GearWeAre’s reviews try to cut through the technical jargon which comes along with many outdoor products these days, and tell you in layman’s terms what things do. So, in layman’s terms, these socks make your feet hot.
In fact, I’ve been wearing them all day today, and to paraphrase the Kings of Leon, these socks are on fire. My feet feel like they’re hot and sweaty, but the weird thing is that when I whip the socks off they’re not hot or sweaty, at all.

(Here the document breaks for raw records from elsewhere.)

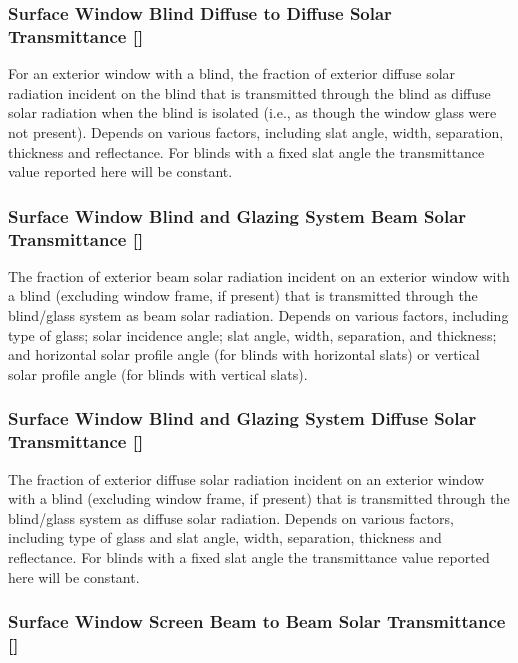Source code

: \subsubsection{Surface Window Blind Diffuse to Diffuse Solar Transmittance {[]}}\label{surface-window-blind-diffuse-to-diffuse-solar-transmittance}

For an exterior window with a blind, the fraction of exterior diffuse solar radiation incident on the blind that is transmitted through the blind as diffuse solar radiation when the blind is isolated (i.e., as though the window glass were not present). Depends on various factors, including slat angle, width, separation, thickness and reflectance. For blinds with a fixed slat angle the transmittance value reported here will be constant.

\subsubsection{Surface Window Blind and Glazing System Beam Solar Transmittance {[]}}\label{surface-window-blind-and-glazing-system-beam-solar-transmittance}

The fraction of exterior beam solar radiation incident on an exterior window with a blind (excluding window frame, if present) that is transmitted through the blind/glass system as beam solar radiation. Depends on various factors, including type of glass; solar incidence angle; slat angle, width, separation, and thickness; and horizontal solar profile angle (for blinds with horizontal slats) or vertical solar profile angle (for blinds with vertical slats).

\subsubsection{Surface Window Blind and Glazing System Diffuse Solar Transmittance {[]}}\label{surface-window-blind-and-glazing-system-diffuse-solar-transmittance}

The fraction of exterior diffuse solar radiation incident on an exterior window with a blind (excluding window frame, if present) that is transmitted through the blind/glass system as diffuse solar radiation. Depends on various factors, including type of glass and slat angle, width, separation, thickness and reflectance. For blinds with a fixed slat angle the transmittance value reported here will be constant.

\subsubsection{Surface Window Screen Beam to Beam Solar Transmittance {[]}}\label{surface-window-screen-beam-to-beam-solar-transmittance}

It’s voodoo, I tell you.
You’ll have to excuse me for a little bit of marketing/science from the socks’ packaging now:
These socks have infra-red emitting Nexus fibres, which improve the microcirculation, oxygenation, and thermo-regulation, prevent micro-traumas and increase efficiency and muscular resistance.
A bit of further reading on the Accapi website reveals that Nexus material is a fabric woven with Titanium, Platinum and Aluminium which which acts like a sort of energy cage around your body, reflecting back some of the infra-red energy (heat) that you give off, as well as giving off a little of its own energy. They say that the benefit of this bouncing-back of energy is to make your blood flow more easily into the capilaries of your feet and carry more oxygen, which your muscles need in order to work (and recover).
Accapi have an impressive line-up of professional athletes who recommend/endorse their products and the virtues of Nexus fabric. They say that it greatly improves recovery times and thus allows an increase in performance. I don’t have any reason to doubt these claims but I can’t vouch for any personal increase in performance when trekking, or better recovery from various minor foot injuries I’ve had. In truth, I’m not sure how I’d measure that.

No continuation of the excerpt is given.